I put my head in my hands. The same woman who threw up in an outhouse in Siberia because it was full of spiders was now facilitating a daddy longlegs’ safe passage. What had I become?
I had many more opportunities to face my arachnophobia. In the meditation hall, daddy longlegs occasionally dropped from the ceiling, feeding my anxiety. Huge black spiders dotted the corner of the room where we picked up our pillows, watching over us as we dutifully shuffled into yet another meditation session.
In response, the organizers provided us with a “spider catcher”. This was a Tupperware container plus a piece of paper to slide under it for ease of transport.I hoped someone else would avail themselves of this spider tool, because no amount of meditating would allow me to do so with grace or equanimity.
Yup.
And then on Day 5, I hit peak spider.
I made it through my second day of strong determination sittings, hour-long meditations where you were not allowed to move no matter the pain or discomfort. I darted to my bed to avoid the small but alarmingly hairy spiders outside my room. As I was about to turn off the light, I caught a glimpse of a huge bulbous black spider in my periphery. It was dropping out of a tiny hole above the window near the ceiling.
I leapt out of bed in a panic, unsure of what to do. When I tried to reach the spider, it would crawl into the hole again and disappear effortlessly. I left the light on, drifting off to sleep only to dream about spiders and wake up breathless. Finally I shut the light off decisively, drawing on everything I had learned thus far. Impermanence! Equanimity! I struck a mental deal with the spider: I’d leave it alone if it left me alone.
At 2am, I awoke to a feeling of deep alarm and I rushed to turn the light back on. The big bulbous spider was dropping from the ceiling, right above my head.
Gasping in horror, I fell sideways out of the bed.

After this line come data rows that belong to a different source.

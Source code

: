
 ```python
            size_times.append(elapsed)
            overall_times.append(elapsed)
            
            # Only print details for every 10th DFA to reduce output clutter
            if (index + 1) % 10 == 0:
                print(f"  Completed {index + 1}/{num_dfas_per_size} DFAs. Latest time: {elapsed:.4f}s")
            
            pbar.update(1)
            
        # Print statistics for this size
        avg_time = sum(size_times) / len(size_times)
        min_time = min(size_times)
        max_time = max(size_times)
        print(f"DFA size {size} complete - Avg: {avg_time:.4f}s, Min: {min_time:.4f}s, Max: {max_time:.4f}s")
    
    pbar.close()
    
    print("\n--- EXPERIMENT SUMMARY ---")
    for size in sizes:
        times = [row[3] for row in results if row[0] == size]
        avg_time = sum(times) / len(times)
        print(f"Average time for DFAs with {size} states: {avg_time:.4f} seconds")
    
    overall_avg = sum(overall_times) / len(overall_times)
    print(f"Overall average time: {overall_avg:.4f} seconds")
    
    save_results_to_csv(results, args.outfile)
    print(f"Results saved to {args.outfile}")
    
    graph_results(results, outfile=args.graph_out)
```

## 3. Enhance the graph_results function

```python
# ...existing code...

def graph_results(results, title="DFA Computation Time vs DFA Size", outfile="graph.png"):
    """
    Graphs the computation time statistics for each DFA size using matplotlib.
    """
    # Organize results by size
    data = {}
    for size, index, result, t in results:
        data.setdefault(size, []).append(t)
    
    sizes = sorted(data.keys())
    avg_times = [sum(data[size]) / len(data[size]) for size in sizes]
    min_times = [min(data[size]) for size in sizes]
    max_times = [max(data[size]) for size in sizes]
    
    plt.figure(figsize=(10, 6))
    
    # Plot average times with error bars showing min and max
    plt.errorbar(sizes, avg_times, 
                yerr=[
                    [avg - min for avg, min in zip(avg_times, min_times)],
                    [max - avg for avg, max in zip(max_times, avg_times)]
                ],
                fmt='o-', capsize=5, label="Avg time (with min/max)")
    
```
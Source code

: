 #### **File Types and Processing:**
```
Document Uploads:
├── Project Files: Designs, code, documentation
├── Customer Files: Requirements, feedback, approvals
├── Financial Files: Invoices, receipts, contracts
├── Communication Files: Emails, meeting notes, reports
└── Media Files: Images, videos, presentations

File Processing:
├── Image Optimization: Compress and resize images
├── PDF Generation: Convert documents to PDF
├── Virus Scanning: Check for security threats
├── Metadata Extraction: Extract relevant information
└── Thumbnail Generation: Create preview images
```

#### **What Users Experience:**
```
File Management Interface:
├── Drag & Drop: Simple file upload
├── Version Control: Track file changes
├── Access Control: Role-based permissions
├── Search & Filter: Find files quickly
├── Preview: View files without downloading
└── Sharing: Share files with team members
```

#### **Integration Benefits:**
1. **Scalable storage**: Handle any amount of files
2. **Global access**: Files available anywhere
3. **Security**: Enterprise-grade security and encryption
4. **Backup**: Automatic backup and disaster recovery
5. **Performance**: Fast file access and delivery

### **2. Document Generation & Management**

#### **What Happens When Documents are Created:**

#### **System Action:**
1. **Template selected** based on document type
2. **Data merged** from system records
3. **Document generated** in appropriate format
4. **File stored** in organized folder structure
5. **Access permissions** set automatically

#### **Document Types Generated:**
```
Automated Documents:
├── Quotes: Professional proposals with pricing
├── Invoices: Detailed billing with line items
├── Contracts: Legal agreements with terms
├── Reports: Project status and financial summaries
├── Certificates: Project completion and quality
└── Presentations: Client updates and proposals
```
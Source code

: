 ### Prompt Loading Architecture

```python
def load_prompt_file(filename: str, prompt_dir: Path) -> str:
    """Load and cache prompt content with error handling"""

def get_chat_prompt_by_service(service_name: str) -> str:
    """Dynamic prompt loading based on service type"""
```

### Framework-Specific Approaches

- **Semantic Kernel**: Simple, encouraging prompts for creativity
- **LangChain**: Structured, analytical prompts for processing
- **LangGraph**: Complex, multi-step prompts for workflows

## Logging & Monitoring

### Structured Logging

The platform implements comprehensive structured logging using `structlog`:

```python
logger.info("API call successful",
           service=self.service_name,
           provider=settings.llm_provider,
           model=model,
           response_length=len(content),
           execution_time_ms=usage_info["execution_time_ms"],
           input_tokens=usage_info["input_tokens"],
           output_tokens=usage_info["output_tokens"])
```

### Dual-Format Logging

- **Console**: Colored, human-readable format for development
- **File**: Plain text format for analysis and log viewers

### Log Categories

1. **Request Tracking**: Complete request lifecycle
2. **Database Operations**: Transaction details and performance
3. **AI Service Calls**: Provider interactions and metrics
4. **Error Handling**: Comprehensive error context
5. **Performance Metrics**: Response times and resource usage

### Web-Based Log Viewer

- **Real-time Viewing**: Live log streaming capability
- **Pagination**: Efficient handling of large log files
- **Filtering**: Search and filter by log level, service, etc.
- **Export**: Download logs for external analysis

The spider, as startled as I, hastily clawed its way back toward the ceiling. I watched in horror as it spent the rest of the night eating other spiders in my room. The minutes went by slowly, soundless but for the slow clicking of the dying victims as they were was eaten by my new dormmate.
The next day I swallowed my pride and broke my noble silence. Mortified, I begged the female volunteer leader to please let me switch rooms. At that point in the course several people had left, and I was able to move to a different cabin further away from the meditation hall.
For the rest of the week, as everyone else sat on the grass enjoying the sun between meditation sessions, I sat in my room too scared to leave. My fear had consumed me.
It’s funny what your brain can do to you.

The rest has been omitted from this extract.